To determine the relative effects of natural selection across different RNAi knockdown phenotypes, we perform two analyses. First, we ask whether the genes associated with each RNAi knockdown phenotype, as a group, are enriched for amino acid substitutions (indicating adaptive evolution). We ask whether the genes significantly affecting each phenotype have an increased number of nonsynonymous substitutions compared to nonsynonymous polymorphisms using the direction of selection (DoS) statistic [9]. The DoS statistic is defined as the difference between the proportion of nonsynonymous substitutions (D N ) to the sum of synonymous substitutions (D S ) and nonsynonymous substitutions (D N ) and the proportion of nonsynonymous polymorphisms (P S ) to the sum of synonymous polymorphisms (P S ) and nonsynonymous polymorphisms (P N ), given as DoS=D N /(D S +D N )−P N /(P S +P N ). Statistical significance of DoS is assessed by a bootstrap procedure, in which a null distribution is calculated by selecting a random sample of N genes from the genome, where N is the number of genes in the phenotype to be evaluated. Significance is assessed for DoS using a two-tailed approach, therefore empirical values are considered significant if they fall outside 0.975 quantile of the null distribution. For each phenotype, 10000 bootstrap replicates are performed using the statistical programming language R.

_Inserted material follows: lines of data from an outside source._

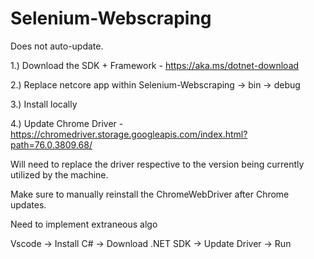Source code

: ﻿# Selenium-Webscraping

Does not auto-update.


1.) Download the SDK + Framework - https://aka.ms/dotnet-download

2.) Replace netcore app within Selenium-Webscraping -> bin -> debug

3.) Install locally

4.) Update Chrome Driver - https://chromedriver.storage.googleapis.com/index.html?path=76.0.3809.68/

Will need to replace the driver respective to the version being currently utilized by the machine. 

Make sure to manually reinstall the ChromeWebDriver after Chrome updates. 

Need to implement extraneous algo

Vscode -> Install C# -> Download .NET SDK -> Update Driver -> Run
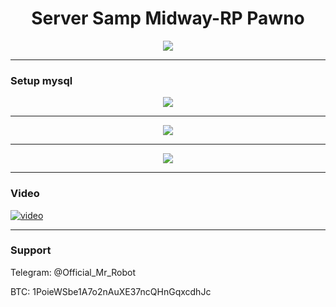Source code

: <h1 align="center">Server Samp Midway-RP Pawno</h1>


<p align="center">
	<img src="https://i.postimg.cc/WpqXfdbg/Samp4.png" />
</p>

-------


### Setup mysql

<p align="center">
	<img src="https://i.postimg.cc/k5MJXrhF/samp1.png" />
</p>

-------

<p align="center">
	<img src="https://i.postimg.cc/x86GhV7x/samp2.png" />
</p>

-------

<p align="center">
	<img src="https://i.postimg.cc/s23XQG1W/Samp3.png" />
</p>

-------
### Video
[![video](https://i.postimg.cc/fbQj5cbg/samp-870x400.jpg)](https://youtu.be/M07c8p7eR4g)

-------




### Support
Telegram: @Official_Mr_Robot

BTC: 1PoieWSbe1A7o2nAuXE37ncQHnGqxcdhJc
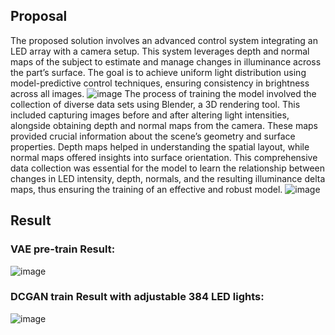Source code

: ## Proposal

The proposed solution involves an advanced control system integrating an LED array with
a camera setup. This system leverages depth and normal maps of the subject to estimate
and manage changes in illuminance across the part’s surface. The goal is to achieve uniform
light distribution using model-predictive control techniques, ensuring consistency in
brightness across all images.
![image](https://github.com/user-attachments/assets/bc55c659-2e9f-491e-8659-a3774741458c)
The process of training the model involved the collection of diverse data sets using Blender,
a 3D rendering tool. This included capturing images before and after altering light intensities,
alongside obtaining depth and normal maps from the camera. These maps provided
crucial information about the scene’s geometry and surface properties. Depth maps helped
in understanding the spatial layout, while normal maps offered insights into surface orientation.
This comprehensive data collection was essential for the model to learn the relationship
between changes in LED intensity, depth, normals, and the resulting illuminance
delta maps, thus ensuring the training of an effective and robust model.
![image](https://github.com/user-attachments/assets/10df9ce7-c4b0-405d-9546-766d336d2cee)

## Result

### VAE pre-train Result:
![image](https://github.com/user-attachments/assets/cfe96ceb-3365-43df-9727-6213c06564fd)
### DCGAN train Result with adjustable 384 LED lights:
![image](https://github.com/user-attachments/assets/18e6462f-ad50-45f4-b797-a24b21d6e361)
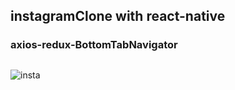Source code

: ## instagramClone with react-native

### axios-redux-BottomTabNavigator



##

![insta](https://user-images.githubusercontent.com/46713778/91067788-05ebff00-e63c-11ea-8960-a69db99b39a8.png)
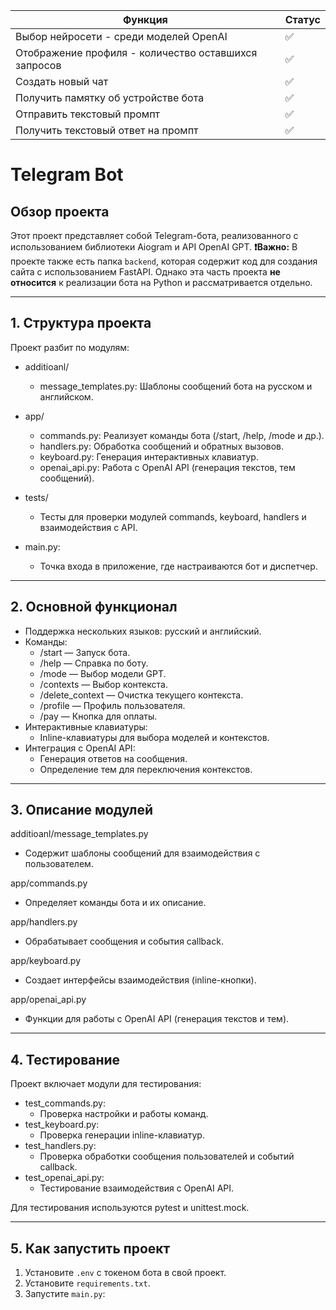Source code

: | **Функция**                                    | **Статус** |
|------------------------------------------------|------------|
| Выбор нейросети - среди моделей OpenAI         | ✅         |
| Отображение профиля - количество оставшихся запросов | ✅         |
| Создать новый чат                              | ✅         |
| Получить памятку об устройстве бота            | ✅         |
| Отправить текстовый промпт                     | ✅         |
| Получить текстовый ответ на промпт             | ✅         |



#                     Telegram Bot                         #

## Обзор проекта
Этот проект представляет собой Telegram-бота, реализованного с 
использованием библиотеки Aiogram и API OpenAI GPT.
**❗Важно:** В проекте также есть папка `backend`, которая содержит код для создания сайта с использованием FastAPI. Однако эта часть проекта **не относится** к реализации бота на Python и рассматривается отдельно.

------------------------------------------------------------
## 1. Структура проекта
Проект разбит по модулям:

- additioanl/
  - message_templates.py: Шаблоны сообщений бота на русском и английском.

- app/
  - commands.py: Реализует команды бота (/start, /help, /mode и др.).
  - handlers.py: Обработка сообщений и обратных вызовов.
  - keyboard.py: Генерация интерактивных клавиатур.
  - openai_api.py: Работа с OpenAI API (генерация текстов, тем сообщений).

- tests/
  - Тесты для проверки модулей commands, keyboard, handlers и взаимодействия с API.

- main.py:
  - Точка входа в приложение, где настраиваются бот и диспетчер.

------------------------------------------------------------
## 2. Основной функционал
- Поддержка нескольких языков: русский и английский.
- Команды:
  - /start — Запуск бота.
  - /help — Справка по боту.
  - /mode — Выбор модели GPT.
  - /contexts — Выбор контекста.
  - /delete_context — Очистка текущего контекста.
  - /profile — Профиль пользователя.
  - /pay — Кнопка для оплаты.
- Интерактивные клавиатуры:
  - Inline-клавиатуры для выбора моделей и контекстов.
- Интеграция с OpenAI API:
  - Генерация ответов на сообщения.
  - Определение тем для переключения контекстов.

------------------------------------------------------------
## 3. Описание модулей

additioanl/message_templates.py
  - Содержит шаблоны сообщений для взаимодействия с пользователем.
  
app/commands.py
  - Определяет команды бота и их описание.

app/handlers.py
  - Обрабатывает сообщения и события callback.

app/keyboard.py
  - Создает интерфейсы взаимодействия (inline-кнопки).

app/openai_api.py
  - Функции для работы с OpenAI API (генерация текстов и тем).

------------------------------------------------------------
## 4. Тестирование
Проект включает модули для тестирования:
- test_commands.py:
  - Проверка настройки и работы команд.
- test_keyboard.py:
  - Проверка генерации inline-клавиатур.
- test_handlers.py:
  - Проверка обработки сообщения пользователей и событий callback.
- test_openai_api.py:
  - Тестирование взаимодействия с OpenAI API.

Для тестирования используются pytest и unittest.mock.

------------------------------------------------------------
## 5. Как запустить проект

1. Установите `.env` с токеном бота в свой проект.
2. Установите `requirements.txt`.
3. Запустите `main.py`:
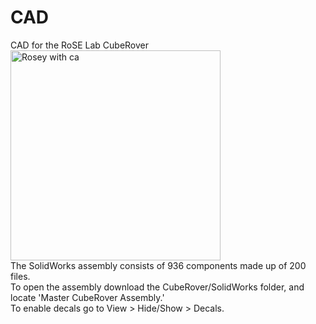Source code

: # CAD
CAD for the RoSE Lab CubeRover
<br/>
<img width="336" height="336" alt="Rosey with ca" src="https://github.com/user-attachments/assets/57d4d240-7a8d-4cff-b3b5-cabe427e3c81" />
<br/>
The SolidWorks assembly consists of 936 components made up of 200 files. <br/>
To open the assembly download the CubeRover/SolidWorks folder, and locate 'Master CubeRover Assembly.'<br/>
To enable decals go to View > Hide/Show > Decals. 
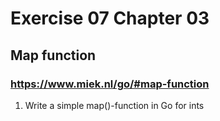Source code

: # Exercise 07 Chapter 03

## Map function

### https://www.miek.nl/go/#map-function

1. Write a simple map()-function in Go for ints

Our second analysis uses single locus MK tests to evaluate individual gene alignments for signatures of positive natural selection. The MK test considers the null hypothesis that the ratio of nonsynonymous (D N ) and synonymous (D S ) substitutions between D. melanogaster and D. simulans is equal to the ratio of nonsynonymous (P N ) and synonymous (P S ) polymorphisms within D. melanogaster [56]. Given that the ratio of P N /P S forms the expectation for the ratio of D N /D S , we calculate probability of obtaining D N higher than the observed value using a one-tailed Fisher’s exact test (FET). Gene alignments with fewer than six sites in any of the marginal counts are considered to have zero power [35]. Of the original 11148 MK tests, by the above criterion, 4063 tests are determined to have zero power and are subsequently removed [57] leaving 7085 valid tests. It is likely that removing low-power tests results in the elimination of genes experiencing a low rate of neutral mutation, but since there is no predictable relationship between neutral mutation rate and the distribution of fitness effects [58], there is no concrete a priori reason to believe this procedure will systematically bias our analysis of natural selection. From the remaining valid MK tests, using the Perl script mk-fdr.pl (https://github.com/dgarriga/mk-fdr) the proportion that are truly null is estimated to be 0.978, using a method designed to analyze P-value distributions from conservative tests [54]. At the 5 % level of significance, this corresponds to a false discovery rate of 40.9 %. However, we only consider tests with P FET<0.01 to be statistically significant, which corresponds to a false discovery rate of 22.7 %. Finally, it should be noted that we observe a significant negative correlation between the number of codons in a gene and the MK test P-value (r 2=0.01334; P≪0.001).